**ACTION ITEM**
The answer should consist of each line from the data below that includes "coordinates".

**SOURCE RECORDS**
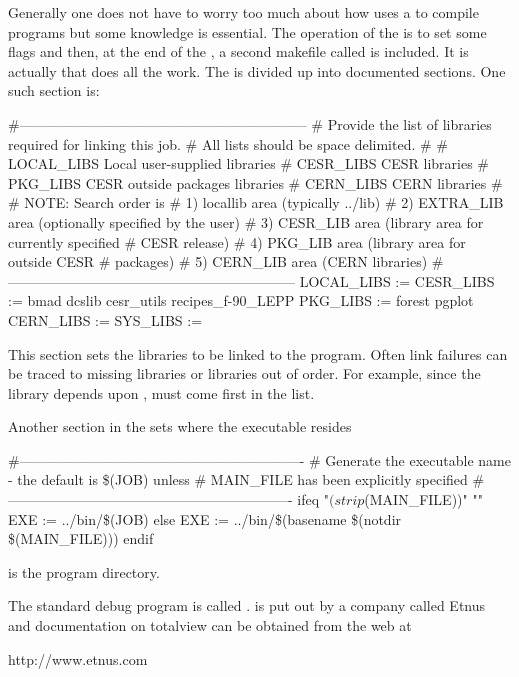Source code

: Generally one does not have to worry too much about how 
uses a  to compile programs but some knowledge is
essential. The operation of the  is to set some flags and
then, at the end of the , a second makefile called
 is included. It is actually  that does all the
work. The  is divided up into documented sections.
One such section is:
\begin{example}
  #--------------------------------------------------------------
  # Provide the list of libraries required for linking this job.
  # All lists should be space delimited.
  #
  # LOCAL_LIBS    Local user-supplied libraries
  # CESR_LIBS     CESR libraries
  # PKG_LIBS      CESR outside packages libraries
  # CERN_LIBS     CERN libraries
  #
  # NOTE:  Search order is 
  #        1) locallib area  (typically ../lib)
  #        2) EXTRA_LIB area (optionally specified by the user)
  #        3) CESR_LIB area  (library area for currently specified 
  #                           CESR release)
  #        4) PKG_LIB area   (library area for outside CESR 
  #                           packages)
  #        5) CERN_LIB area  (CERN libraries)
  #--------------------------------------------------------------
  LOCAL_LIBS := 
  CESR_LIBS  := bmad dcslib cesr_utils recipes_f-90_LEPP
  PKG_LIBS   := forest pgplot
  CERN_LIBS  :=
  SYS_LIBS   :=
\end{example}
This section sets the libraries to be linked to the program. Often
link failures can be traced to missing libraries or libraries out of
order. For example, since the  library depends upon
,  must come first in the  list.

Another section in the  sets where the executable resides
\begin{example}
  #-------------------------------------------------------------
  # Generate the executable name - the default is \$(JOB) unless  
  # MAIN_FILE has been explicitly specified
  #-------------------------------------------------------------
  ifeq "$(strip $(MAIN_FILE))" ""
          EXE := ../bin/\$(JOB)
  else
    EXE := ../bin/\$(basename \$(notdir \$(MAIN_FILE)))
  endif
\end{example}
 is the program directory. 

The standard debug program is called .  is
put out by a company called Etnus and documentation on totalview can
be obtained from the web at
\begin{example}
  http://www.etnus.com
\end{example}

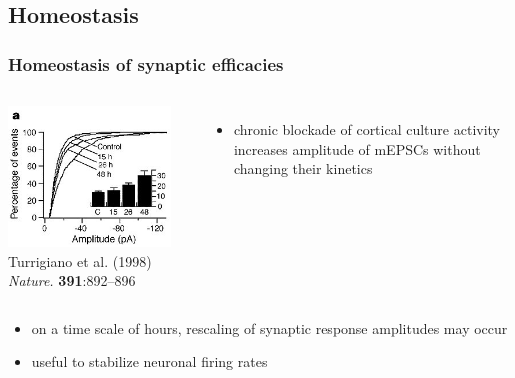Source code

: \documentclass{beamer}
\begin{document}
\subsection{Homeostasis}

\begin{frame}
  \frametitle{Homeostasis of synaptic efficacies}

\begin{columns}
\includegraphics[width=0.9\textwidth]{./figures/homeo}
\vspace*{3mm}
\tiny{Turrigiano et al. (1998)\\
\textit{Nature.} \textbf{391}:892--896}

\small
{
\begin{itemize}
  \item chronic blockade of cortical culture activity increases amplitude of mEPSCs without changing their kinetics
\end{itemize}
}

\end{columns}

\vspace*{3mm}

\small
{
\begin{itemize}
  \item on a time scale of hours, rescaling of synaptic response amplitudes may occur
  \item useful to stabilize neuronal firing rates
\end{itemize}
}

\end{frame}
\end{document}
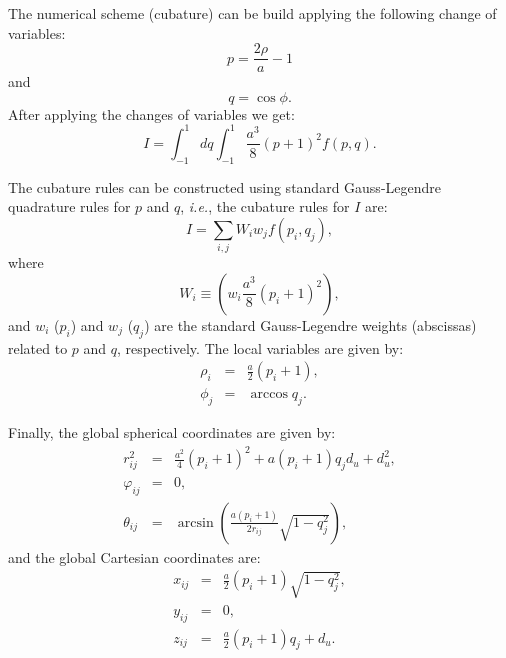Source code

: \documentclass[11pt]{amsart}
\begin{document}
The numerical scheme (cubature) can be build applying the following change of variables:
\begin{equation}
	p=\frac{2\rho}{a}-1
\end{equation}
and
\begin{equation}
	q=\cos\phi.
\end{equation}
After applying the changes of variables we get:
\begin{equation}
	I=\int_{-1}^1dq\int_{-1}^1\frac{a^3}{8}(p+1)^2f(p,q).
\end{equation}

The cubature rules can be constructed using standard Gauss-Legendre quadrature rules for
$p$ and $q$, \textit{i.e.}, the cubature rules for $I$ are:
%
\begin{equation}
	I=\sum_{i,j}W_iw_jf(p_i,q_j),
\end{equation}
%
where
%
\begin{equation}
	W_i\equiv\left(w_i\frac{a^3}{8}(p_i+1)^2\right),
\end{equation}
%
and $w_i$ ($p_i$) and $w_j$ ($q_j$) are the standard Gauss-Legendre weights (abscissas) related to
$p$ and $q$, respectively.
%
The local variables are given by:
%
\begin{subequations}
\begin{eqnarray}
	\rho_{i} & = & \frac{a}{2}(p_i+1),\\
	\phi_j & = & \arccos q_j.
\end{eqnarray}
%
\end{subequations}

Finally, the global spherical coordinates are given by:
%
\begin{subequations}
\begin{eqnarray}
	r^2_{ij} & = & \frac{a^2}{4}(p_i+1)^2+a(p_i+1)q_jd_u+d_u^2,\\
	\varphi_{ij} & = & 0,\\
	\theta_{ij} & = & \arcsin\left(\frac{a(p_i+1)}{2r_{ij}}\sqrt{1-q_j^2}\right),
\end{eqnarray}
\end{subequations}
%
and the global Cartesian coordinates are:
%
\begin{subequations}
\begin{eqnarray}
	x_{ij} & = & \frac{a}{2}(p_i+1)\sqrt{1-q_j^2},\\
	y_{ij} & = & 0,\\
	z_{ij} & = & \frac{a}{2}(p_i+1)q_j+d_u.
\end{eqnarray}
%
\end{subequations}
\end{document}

**ANSWER AREA**
Finally, the global spherical coordinates are given by:
and the global Cartesian coordinates are:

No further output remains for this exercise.